Chapter 33
JILLIAN
That’s the first lie it tells me.
Through the reinforced viewport of the lab cell, I watch the station unfold in slow, silent grandeur—concentric rings of steel and glass turning with mechanical grace, docking arms flexing like the limbs of something alive.
Cargo lights blink in orderly patterns. Traffic control beacons pulse green, then amber, then green again. It’s clean. Efficient. Sane.
For half a heartbeat, a stupid, fragile hope sparks in my chest.
They’ll catch it here.
Deep Space 12 is an IHC hub. Layers of security. Biofilters. AI oversight. A thousand protocols stacked on top of each other like armor plates.
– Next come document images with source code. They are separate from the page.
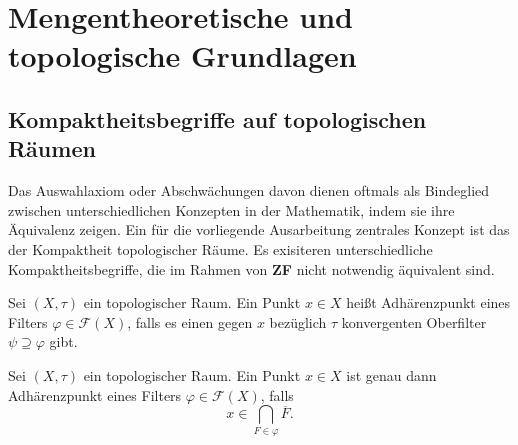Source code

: \chapter{Mengentheoretische und topologische Grundlagen}



\section{Kompaktheitsbegriffe auf topologischen Räumen}

Das Auswahlaxiom oder Abschwächungen davon dienen oftmals als Bindeglied zwischen unterschiedlichen Konzepten in der Mathematik, indem sie ihre Äquivalenz zeigen. 
Ein für die vorliegende Ausarbeitung zentrales Konzept ist das der Kompaktheit topologischer Räume. 
Es exisiteren unterschiedliche Kompaktheitsbegriffe, die im Rahmen von \textbf{ZF} nicht notwendig äquivalent sind.

\begin{defn}
  Sei $(X,\tau)$ ein topologischer Raum.
  Ein Punkt $x \in X$ heißt Adhärenzpunkt eines Filters $\varphi \in \mathcal{F}(X)$, falls es einen gegen $x$ bezüglich $\tau$ konvergenten Oberfilter $\psi \supseteq \varphi$ gibt.
\end{defn}

\begin{prop}
  \label{prop:adherence}
  Sei $(X,\tau)$ ein topologischer Raum.
  Ein Punkt $x \in X$ ist genau dann Adhärenzpunkt eines Filters $\varphi \in \mathcal{F}(X)$, falls
  \begin{displaymath}
    x \in \bigcap_{F \in \varphi} \overline{F}.
  \end{displaymath}
\end{prop}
If anything in human space should be able to see what Ciampa’s carrying—what we’re carrying—it’s this place.
The docking clamps engage with a heavy thunk that I feel through the chair strapped to my spine. The ship shudders, settles.
We’ve arrived.
I hold my breath.
Nothing happens.
No alarms. No lockdown shutters slamming shut. No hard command voices barking through the intercom.
Instead, the docking tunnel extends. Seals engage. Atmospheres equalize.
And then the doors open.
Ciampa steps out first, calm as a priest entering a temple. Darwin follows, hands folded, head tilted slightly as if listening to something I can’t hear. The rest of the crew trails after them, faces soft, eyes bright, smiles… ready.
I lean forward in my restraints, pulse pounding.
“Don’t,” I whisper, though no one can hear me. “Don’t let them—”
The station greets them.
A junior officer appears at the end of the docking tube, tablet in hand. She smiles professionally, already talking. I can’t hear the words, but I see the shape of them. Welcome. Clearance. Purpose of visit.
Ciampa answers.
He gestures.
And then—gods help me—someone laughs.
The sound carries faintly through the bulkheads, distorted but unmistakable. It’s light. Friendly. Human.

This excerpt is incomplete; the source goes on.